* EXERCISE INSTRUCTIONS
Extract all lines from the data beneath that include the word "webhookUrl".

* DATA SUPPLIED
*** Block opens ***

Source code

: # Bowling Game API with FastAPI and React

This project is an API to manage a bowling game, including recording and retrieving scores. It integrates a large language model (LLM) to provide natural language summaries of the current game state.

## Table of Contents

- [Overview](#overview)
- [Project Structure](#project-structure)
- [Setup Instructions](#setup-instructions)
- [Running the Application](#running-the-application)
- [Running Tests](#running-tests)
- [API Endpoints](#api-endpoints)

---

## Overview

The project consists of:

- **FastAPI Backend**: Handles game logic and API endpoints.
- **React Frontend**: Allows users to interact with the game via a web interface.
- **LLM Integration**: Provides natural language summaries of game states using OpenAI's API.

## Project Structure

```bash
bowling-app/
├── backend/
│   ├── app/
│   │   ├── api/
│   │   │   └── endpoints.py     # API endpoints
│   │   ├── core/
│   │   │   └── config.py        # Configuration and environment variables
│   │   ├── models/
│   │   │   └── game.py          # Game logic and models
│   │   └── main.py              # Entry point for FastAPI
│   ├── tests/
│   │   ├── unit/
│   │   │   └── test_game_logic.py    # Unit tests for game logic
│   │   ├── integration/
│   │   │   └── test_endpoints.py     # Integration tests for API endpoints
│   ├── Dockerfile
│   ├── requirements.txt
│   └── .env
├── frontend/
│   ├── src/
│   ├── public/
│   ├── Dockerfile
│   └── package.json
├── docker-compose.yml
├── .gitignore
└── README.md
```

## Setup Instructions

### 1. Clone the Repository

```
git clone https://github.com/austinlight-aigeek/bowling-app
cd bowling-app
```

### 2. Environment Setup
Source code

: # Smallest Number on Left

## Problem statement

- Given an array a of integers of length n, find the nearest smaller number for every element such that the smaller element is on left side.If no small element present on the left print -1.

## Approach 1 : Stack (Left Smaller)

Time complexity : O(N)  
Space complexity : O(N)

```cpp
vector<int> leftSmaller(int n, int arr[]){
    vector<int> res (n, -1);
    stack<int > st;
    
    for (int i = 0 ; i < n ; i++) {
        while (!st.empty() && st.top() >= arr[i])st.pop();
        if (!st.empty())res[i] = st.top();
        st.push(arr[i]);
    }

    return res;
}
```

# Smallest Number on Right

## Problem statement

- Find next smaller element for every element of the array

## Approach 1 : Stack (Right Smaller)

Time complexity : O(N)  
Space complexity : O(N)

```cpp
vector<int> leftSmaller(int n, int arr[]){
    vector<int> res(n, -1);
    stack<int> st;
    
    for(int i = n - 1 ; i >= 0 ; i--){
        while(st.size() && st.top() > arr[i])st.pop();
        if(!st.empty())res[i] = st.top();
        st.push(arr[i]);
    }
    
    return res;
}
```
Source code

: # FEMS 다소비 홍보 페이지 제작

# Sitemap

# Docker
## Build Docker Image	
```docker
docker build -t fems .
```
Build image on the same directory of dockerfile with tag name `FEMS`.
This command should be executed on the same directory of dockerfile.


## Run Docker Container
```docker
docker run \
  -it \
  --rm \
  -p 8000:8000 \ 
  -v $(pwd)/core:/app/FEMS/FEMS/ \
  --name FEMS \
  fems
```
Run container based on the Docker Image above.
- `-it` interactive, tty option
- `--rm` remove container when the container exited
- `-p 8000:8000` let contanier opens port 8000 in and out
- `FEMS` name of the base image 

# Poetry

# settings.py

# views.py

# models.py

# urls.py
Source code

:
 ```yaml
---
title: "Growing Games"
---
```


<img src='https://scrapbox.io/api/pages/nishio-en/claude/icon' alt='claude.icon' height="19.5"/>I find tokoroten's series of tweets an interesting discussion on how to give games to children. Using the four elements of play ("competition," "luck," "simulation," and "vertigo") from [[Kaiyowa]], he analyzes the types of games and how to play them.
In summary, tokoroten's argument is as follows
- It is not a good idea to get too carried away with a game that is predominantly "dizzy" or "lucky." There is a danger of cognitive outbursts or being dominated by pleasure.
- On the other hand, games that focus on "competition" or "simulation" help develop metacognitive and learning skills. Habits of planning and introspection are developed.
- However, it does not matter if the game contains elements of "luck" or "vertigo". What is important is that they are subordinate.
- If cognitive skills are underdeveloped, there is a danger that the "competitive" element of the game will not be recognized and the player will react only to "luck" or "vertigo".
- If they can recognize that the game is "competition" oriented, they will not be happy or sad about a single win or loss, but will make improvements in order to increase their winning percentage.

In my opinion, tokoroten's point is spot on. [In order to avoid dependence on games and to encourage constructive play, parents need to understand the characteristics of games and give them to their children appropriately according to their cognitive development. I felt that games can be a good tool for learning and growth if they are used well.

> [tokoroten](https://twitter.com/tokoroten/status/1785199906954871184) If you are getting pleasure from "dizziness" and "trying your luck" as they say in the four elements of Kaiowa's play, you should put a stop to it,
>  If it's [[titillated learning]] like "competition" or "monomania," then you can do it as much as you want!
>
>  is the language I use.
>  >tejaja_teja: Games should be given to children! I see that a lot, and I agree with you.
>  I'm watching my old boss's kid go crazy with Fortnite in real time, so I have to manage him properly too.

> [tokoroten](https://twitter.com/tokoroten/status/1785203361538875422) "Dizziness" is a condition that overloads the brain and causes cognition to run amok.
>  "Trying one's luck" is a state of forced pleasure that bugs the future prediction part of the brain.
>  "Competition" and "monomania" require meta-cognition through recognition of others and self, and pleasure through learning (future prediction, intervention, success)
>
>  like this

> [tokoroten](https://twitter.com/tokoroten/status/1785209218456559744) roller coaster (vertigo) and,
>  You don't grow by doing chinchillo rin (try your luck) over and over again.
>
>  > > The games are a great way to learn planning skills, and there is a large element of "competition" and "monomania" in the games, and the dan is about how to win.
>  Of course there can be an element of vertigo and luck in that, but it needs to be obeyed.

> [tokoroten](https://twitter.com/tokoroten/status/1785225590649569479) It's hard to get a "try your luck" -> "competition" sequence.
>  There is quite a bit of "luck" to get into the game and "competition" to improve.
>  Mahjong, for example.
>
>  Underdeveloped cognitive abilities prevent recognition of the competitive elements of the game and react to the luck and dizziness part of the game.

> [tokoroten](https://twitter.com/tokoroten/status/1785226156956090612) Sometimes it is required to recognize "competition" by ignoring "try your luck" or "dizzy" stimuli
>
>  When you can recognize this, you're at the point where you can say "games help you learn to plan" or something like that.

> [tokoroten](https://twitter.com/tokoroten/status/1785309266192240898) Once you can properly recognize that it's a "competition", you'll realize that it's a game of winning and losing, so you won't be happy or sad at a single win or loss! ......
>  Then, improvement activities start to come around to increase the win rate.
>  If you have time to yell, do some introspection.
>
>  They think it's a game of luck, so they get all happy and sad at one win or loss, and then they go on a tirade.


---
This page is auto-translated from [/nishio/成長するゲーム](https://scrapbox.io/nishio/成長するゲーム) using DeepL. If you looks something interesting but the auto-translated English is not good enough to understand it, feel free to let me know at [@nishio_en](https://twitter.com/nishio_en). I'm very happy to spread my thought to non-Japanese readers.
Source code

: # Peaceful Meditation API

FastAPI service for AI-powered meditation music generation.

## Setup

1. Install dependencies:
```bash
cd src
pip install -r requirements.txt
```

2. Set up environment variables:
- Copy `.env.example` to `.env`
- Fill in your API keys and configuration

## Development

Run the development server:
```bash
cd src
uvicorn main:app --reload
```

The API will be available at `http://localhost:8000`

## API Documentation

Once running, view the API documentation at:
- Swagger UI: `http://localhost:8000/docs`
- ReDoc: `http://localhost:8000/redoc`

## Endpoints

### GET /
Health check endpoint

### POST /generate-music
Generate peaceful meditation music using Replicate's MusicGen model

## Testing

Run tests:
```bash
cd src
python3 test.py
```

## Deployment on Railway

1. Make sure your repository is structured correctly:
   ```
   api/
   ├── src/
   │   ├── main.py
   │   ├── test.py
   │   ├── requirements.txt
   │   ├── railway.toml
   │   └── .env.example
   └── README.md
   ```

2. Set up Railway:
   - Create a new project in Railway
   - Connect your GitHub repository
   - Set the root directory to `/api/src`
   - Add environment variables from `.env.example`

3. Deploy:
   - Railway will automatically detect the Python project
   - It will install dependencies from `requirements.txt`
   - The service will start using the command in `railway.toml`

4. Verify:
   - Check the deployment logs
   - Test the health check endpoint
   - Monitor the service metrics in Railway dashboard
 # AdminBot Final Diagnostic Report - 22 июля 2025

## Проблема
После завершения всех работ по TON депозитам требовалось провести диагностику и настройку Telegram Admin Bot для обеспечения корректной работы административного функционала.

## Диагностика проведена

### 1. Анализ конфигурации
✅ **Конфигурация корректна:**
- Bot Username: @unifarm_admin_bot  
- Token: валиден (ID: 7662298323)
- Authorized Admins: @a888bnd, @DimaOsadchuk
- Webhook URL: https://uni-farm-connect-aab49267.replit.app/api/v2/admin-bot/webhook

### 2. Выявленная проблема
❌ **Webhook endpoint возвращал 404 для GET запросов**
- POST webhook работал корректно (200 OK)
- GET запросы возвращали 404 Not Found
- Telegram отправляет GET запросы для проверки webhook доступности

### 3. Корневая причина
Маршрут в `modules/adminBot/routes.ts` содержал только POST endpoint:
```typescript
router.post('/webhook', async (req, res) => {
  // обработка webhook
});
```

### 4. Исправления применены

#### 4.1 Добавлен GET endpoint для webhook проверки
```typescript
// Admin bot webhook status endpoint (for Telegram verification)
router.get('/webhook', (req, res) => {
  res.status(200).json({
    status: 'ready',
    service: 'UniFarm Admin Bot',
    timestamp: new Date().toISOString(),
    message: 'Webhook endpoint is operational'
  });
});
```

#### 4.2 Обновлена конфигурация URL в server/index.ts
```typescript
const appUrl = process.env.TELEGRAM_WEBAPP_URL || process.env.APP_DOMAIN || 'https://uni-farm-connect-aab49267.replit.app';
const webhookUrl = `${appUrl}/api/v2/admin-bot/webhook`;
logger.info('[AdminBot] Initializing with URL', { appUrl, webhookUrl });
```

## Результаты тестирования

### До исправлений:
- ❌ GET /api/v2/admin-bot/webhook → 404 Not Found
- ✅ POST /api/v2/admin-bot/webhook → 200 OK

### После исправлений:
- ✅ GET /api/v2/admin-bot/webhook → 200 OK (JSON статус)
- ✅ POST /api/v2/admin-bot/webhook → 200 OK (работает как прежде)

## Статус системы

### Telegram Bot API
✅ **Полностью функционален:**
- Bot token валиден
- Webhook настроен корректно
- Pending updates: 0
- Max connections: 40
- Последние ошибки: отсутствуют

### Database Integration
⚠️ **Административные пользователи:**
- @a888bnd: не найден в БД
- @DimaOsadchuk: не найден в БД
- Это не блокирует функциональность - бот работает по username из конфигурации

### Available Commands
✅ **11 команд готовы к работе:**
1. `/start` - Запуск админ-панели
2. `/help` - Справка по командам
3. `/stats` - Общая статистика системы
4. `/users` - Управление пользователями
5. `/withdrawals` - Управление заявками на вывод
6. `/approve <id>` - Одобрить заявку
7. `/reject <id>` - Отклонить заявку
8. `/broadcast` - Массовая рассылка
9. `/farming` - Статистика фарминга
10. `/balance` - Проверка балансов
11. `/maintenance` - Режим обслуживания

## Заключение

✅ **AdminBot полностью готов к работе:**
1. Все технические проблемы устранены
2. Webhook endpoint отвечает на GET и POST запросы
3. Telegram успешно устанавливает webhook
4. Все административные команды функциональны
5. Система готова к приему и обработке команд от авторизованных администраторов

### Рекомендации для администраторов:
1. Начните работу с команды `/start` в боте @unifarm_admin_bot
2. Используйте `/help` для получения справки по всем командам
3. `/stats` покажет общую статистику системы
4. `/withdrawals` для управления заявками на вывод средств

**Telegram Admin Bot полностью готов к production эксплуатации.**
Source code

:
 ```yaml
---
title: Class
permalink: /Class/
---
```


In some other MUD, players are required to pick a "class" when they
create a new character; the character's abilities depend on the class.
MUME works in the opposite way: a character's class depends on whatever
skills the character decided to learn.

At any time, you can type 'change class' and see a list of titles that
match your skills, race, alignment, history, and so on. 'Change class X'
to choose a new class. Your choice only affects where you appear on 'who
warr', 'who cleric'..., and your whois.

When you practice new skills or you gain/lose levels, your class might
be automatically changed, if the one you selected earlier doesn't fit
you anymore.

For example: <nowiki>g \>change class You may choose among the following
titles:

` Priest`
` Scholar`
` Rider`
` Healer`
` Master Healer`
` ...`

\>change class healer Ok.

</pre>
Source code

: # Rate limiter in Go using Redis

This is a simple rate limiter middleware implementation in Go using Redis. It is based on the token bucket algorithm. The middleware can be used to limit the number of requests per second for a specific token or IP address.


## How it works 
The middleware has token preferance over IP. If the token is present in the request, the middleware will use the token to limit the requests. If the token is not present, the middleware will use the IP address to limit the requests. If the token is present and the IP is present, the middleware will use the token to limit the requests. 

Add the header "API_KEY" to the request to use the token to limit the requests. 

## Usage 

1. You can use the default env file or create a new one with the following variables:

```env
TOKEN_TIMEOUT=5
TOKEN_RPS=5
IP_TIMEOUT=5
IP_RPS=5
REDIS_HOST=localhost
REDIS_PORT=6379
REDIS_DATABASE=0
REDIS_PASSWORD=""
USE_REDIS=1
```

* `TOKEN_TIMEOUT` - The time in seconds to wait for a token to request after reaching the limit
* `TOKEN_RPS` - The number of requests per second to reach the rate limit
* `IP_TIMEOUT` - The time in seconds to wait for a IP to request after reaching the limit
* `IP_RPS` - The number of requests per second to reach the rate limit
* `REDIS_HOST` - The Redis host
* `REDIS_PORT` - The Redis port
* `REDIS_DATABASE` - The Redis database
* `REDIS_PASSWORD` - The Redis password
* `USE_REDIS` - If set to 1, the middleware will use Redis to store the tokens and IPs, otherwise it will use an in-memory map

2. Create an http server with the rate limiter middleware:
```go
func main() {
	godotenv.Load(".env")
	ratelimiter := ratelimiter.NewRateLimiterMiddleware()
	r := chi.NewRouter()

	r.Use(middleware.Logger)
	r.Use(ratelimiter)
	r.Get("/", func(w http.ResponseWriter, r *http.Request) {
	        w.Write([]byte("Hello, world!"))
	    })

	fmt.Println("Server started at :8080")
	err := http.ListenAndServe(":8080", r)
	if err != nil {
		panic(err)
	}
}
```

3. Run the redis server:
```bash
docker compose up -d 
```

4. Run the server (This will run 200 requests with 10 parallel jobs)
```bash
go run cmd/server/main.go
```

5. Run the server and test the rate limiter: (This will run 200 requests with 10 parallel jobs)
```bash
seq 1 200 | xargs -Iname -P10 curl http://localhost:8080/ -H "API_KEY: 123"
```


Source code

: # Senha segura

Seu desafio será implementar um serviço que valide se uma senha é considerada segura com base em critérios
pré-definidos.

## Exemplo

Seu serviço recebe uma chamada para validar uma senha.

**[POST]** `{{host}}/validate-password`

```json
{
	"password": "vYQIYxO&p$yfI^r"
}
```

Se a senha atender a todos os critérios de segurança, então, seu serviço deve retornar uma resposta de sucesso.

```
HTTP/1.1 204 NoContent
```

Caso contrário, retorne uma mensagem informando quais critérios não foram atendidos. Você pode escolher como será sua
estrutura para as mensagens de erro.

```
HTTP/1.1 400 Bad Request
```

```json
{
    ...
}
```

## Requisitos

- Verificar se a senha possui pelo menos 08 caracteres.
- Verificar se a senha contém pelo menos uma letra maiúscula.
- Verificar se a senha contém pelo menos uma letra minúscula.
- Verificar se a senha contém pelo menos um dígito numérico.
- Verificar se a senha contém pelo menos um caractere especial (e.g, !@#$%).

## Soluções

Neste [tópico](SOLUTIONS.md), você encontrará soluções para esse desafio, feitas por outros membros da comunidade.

*** Block closes ***

* OUTPUT BELOW
const webhookUrl = `${appUrl}/api/v2/admin-bot/webhook`;
logger.info('[AdminBot] Initializing with URL', { appUrl, webhookUrl });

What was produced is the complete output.